## [Task item]
When you reach the entries below, transcribe each line word for word.

## [Data section]
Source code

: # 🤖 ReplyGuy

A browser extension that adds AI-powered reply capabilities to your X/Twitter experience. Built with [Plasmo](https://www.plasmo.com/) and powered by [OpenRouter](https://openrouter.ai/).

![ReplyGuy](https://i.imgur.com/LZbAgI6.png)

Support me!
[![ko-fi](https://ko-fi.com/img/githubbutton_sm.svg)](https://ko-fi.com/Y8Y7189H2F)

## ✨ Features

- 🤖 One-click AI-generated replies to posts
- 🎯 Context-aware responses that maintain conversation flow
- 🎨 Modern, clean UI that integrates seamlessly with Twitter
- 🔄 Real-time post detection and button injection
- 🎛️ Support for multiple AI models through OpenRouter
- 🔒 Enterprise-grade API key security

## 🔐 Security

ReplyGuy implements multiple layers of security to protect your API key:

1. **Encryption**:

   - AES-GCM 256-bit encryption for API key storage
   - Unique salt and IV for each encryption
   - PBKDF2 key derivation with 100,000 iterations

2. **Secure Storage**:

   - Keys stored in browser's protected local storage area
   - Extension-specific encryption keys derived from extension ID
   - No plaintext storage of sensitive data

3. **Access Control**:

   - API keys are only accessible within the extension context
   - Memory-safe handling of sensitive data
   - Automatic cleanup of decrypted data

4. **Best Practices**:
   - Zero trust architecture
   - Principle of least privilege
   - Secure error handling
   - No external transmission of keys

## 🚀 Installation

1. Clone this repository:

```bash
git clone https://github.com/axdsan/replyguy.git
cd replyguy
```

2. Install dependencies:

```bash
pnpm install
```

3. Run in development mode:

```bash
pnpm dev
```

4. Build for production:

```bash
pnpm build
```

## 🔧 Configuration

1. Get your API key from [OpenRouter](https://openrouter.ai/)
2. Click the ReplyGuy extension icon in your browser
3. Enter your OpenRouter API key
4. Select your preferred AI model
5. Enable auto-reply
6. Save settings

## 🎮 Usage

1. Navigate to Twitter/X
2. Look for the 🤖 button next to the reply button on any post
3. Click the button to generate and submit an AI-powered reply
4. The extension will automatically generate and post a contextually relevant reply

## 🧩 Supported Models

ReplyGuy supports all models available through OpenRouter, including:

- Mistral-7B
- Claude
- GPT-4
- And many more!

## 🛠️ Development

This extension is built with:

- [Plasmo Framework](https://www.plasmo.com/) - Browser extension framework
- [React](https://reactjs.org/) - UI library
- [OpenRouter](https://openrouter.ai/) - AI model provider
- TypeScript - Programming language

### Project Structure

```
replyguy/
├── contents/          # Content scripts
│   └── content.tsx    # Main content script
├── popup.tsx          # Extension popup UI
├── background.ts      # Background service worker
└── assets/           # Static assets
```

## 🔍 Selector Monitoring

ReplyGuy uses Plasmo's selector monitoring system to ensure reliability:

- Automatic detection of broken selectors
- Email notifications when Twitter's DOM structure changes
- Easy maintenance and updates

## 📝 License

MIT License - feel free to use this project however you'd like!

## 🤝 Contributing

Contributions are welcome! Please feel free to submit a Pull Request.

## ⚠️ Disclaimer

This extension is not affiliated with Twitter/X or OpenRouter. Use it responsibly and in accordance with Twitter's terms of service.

## [Task result]
Source code

: # 🤖 ReplyGuy

A browser extension that adds AI-powered reply capabilities to your X/Twitter experience. Built with [Plasmo](https://www.plasmo.com/) and powered by [OpenRouter](https://openrouter.ai/).

![ReplyGuy](https://i.imgur.com/LZbAgI6.png)

Support me!
[![ko-fi](https://ko-fi.com/img/githubbutton_sm.svg)](https://ko-fi.com/Y8Y7189H2F)

## ✨ Features

- 🤖 One-click AI-generated replies to posts
- 🎯 Context-aware responses that maintain conversation flow
- 🎨 Modern, clean UI that integrates seamlessly with Twitter
- 🔄 Real-time post detection and button injection
- 🎛️ Support for multiple AI models through OpenRouter
- 🔒 Enterprise-grade API key security

## 🔐 Security

ReplyGuy implements multiple layers of security to protect your API key:

1. **Encryption**:

   - AES-GCM 256-bit encryption for API key storage
   - Unique salt and IV for each encryption
   - PBKDF2 key derivation with 100,000 iterations

2. **Secure Storage**:

   - Keys stored in browser's protected local storage area
   - Extension-specific encryption keys derived from extension ID
   - No plaintext storage of sensitive data

3. **Access Control**:

   - API keys are only accessible within the extension context
   - Memory-safe handling of sensitive data
   - Automatic cleanup of decrypted data

4. **Best Practices**:
   - Zero trust architecture
   - Principle of least privilege
   - Secure error handling
   - No external transmission of keys

## 🚀 Installation

1. Clone this repository:

```bash
git clone https://github.com/axdsan/replyguy.git
cd replyguy
```

2. Install dependencies:

```bash
pnpm install
```

3. Run in development mode:

```bash
pnpm dev
```

4. Build for production:

```bash
pnpm build
```

## 🔧 Configuration

1. Get your API key from [OpenRouter](https://openrouter.ai/)
2. Click the ReplyGuy extension icon in your browser
3. Enter your OpenRouter API key
4. Select your preferred AI model
5. Enable auto-reply
6. Save settings

## 🎮 Usage

1. Navigate to Twitter/X
2. Look for the 🤖 button next to the reply button on any post
3. Click the button to generate and submit an AI-powered reply
4. The extension will automatically generate and post a contextually relevant reply

## 🧩 Supported Models

ReplyGuy supports all models available through OpenRouter, including:

- Mistral-7B
- Claude
- GPT-4
- And many more!

## 🛠️ Development

This extension is built with:

- [Plasmo Framework](https://www.plasmo.com/) - Browser extension framework
- [React](https://reactjs.org/) - UI library
- [OpenRouter](https://openrouter.ai/) - AI model provider
- TypeScript - Programming language

### Project Structure

```
replyguy/
├── contents/          # Content scripts
│   └── content.tsx    # Main content script
├── popup.tsx          # Extension popup UI
├── background.ts      # Background service worker
└── assets/           # Static assets
```

## 🔍 Selector Monitoring

ReplyGuy uses Plasmo's selector monitoring system to ensure reliability:

- Automatic detection of broken selectors
- Email notifications when Twitter's DOM structure changes
- Easy maintenance and updates

## 📝 License

MIT License - feel free to use this project however you'd like!

## 🤝 Contributing

Contributions are welcome! Please feel free to submit a Pull Request.

## ⚠️ Disclaimer

This extension is not affiliated with Twitter/X or OpenRouter. Use it responsibly and in accordance with Twitter's terms of service.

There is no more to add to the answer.